La présence de ces signaux textuels rend inadéquate la distinction entre tract et travesty dans les écrits sur la religion, et montre au contraire l’imbrication des postures homilétique et satirique dans ces écrits et la présence systématique, bien qu’à des degrés divers, d’un masque énonciatif. Elle amène donc à envisager différemment le statut rhétorique de la modération qui caractérise le style de ces écrits, d’autant que le caractère systématiquement euphémisant des formules exprimant la modération (« a little too gross », PW II, 6, « a little too violent », PW II, 10) confère à celles-ci une portée fortement ironique.

Outil satirique, la modération l’est aussi en tant qu’elle devient parodie pour faire mouche et toucher deux cibles, comme ne manque pas de le souligner William Ewald : « Humourously Swift is satirizing both the atheist (indirectly) and the lukewarm Christian » (Ewald, 1954, p. 48). La modération est en effet condamnable en elle-même comme symptôme de tiédeur morale, que ce soit dans An Argument ou dans A Project, où une juste cause (le maintien de la religion) est défendue au moyen d’arguments que leur modération et leur opportunisme systématiques rendent moralement condamnables, ou dans The Sentiments, où la mollesse de la persona à l’égard de certaines mesures est un aveu de défaite morale acceptée d’avance. Le recours à cette persona de Projector modéré est en outre parfaitement adapté à la fonction satirique en général :

Ronald Paulson offre une analyse intéressante de cette fonction satirique. Est à l’œuvre selon lui une sorte de mise en abîme du processus satirique. À un premier niveau, la persona remplit la fonction de satirique ; il s’agit là d’une figure ambiguë, « intermédiaire », à la fois « villain » et satirique

Ainsi dans An Argument, la persona se situe entre le mal (le rejet du Christianisme) et le bien (le véritable Christianisme) pour adopter une position intermédiaire, celle du Christianisme nominal. Mais le processus satirique fonctionne également à un deuxième niveau, dans la mesure où cette figure ambiguë représente de la part de Swift une parodie de la satire horacienne dans laquelle l’opposition de deux extrêmes, également rejetés comme mauvais, conduit à l’adoption d’une position qui constitue le juste milieu. Chez Swift, une telle dialectique est pervertie, puisque le choix est entre le bien et le mal, avec pour résultat au pire, le mal se donnant les couleurs et le nom du bien, au mieux, un compromis bâtard. Cequi est dénoncé, c’est moins le Mal absolu, assez aisément identifiable, que le mal qui se donne les apparences du bien, de la rationalité et de la moralité, le Modest Proposer étant bien entendu l’archétype d’un tel mal.

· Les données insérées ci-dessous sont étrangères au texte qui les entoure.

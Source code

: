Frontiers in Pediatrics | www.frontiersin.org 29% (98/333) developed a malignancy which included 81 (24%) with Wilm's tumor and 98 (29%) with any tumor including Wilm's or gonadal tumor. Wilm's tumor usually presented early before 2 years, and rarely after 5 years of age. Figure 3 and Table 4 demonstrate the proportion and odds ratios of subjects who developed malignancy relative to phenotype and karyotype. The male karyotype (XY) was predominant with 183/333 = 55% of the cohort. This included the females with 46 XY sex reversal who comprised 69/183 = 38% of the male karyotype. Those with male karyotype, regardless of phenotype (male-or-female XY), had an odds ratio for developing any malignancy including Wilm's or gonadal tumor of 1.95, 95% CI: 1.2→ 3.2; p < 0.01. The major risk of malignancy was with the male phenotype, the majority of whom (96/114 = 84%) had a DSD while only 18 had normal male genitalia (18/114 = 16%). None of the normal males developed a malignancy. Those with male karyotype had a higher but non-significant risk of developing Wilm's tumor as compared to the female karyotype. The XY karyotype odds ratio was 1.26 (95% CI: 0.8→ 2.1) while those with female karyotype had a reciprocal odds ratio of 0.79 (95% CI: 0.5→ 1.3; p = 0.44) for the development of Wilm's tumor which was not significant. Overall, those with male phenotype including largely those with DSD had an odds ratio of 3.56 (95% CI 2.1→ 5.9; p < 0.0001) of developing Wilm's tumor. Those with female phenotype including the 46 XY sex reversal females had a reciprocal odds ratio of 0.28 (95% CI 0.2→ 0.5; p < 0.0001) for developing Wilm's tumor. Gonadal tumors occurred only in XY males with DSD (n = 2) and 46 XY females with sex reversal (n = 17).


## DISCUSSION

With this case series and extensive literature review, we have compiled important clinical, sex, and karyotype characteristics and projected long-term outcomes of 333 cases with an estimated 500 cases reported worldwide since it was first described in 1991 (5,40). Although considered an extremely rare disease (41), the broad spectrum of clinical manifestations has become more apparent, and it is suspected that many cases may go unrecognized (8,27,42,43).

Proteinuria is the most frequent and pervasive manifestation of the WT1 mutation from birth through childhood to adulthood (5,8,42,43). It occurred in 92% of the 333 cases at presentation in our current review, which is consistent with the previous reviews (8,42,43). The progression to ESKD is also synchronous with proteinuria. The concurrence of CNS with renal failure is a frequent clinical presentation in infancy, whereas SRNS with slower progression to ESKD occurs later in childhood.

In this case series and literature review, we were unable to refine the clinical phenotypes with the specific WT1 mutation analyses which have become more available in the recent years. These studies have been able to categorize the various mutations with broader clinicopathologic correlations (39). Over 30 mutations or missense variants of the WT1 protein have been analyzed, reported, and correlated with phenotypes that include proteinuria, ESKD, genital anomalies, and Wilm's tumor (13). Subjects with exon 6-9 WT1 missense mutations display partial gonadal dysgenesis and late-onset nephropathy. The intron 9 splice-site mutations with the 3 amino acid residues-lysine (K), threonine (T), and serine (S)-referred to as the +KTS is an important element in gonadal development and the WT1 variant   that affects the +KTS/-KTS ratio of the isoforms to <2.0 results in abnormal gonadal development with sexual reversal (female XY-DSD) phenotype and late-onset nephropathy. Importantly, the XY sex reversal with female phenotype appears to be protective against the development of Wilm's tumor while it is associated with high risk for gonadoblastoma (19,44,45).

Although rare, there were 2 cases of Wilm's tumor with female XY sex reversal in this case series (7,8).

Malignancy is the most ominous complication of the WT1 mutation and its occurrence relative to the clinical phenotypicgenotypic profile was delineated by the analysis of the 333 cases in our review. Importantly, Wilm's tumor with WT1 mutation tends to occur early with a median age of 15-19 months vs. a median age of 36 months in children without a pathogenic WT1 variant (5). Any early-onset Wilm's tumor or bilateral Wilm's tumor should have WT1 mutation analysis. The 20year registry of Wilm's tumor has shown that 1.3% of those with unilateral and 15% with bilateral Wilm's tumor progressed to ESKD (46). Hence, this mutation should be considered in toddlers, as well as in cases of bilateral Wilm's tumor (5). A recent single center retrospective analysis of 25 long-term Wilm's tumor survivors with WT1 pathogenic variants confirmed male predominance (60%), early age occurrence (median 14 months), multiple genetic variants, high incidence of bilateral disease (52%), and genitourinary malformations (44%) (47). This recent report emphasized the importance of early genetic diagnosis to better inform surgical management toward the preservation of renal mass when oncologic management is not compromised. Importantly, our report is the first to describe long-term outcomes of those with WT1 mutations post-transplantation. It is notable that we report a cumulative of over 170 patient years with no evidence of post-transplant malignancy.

Outre cette fonction satirique, la modération est également outil rhétorique, utilisée pour les avantages qu’elle présente, essentiellement une neutralité supposée qui permet de prendre parti tout en se situant prétendument au-delà des querelles de partis. D’objet de la satire, la modération est devenue médium non seulement de la satire, mais médium faisant partie intégrante de la rhétorique swiftienne :

Cette attitude de modération et cette fonction de « modérateur » permettent à Swift de dénoncer l’appropriation du terme de modération par le « private spirit », dénonciation de surcroît située à un endroit particulièrement stratégique, puisqu’elle conclut la première section du texte consacrée aux « sentiments » d’un Anglican moyen quant à la religion :

Moyennant quoi Swift procède de la même manière. Ainsi, dans l’extrait suivant de The Sentiments, le recours à l’argument d’autorité permet de forclore tout raisonnement et de dissimuler la partialité de l’idée avancée : « Without entering on the Arguments, used by both Sides among us, to fix the Guilt on each other, it is certain that in the Sense of the Law, the Schism lies on that Side which opposeth it self to the Religion of the State » (PW II, 11). L’auteur prend parti en employant le terme de schisme dans une acception idéologiquement très marquée (nous y reviendrons), tout en feignant de rester en dehors du débat, et forçant l’assentiment grâce à un double argument d’autorité : « it is certain that » et « in the Sense of the Law ». À l’instar du Proposer, l’auteur supposé de The Sentiments affirme le caractère évident de sa proposition (« which I am confident would be assented to by great Numbers in both [Parties], if they were not misled », PW II, 4).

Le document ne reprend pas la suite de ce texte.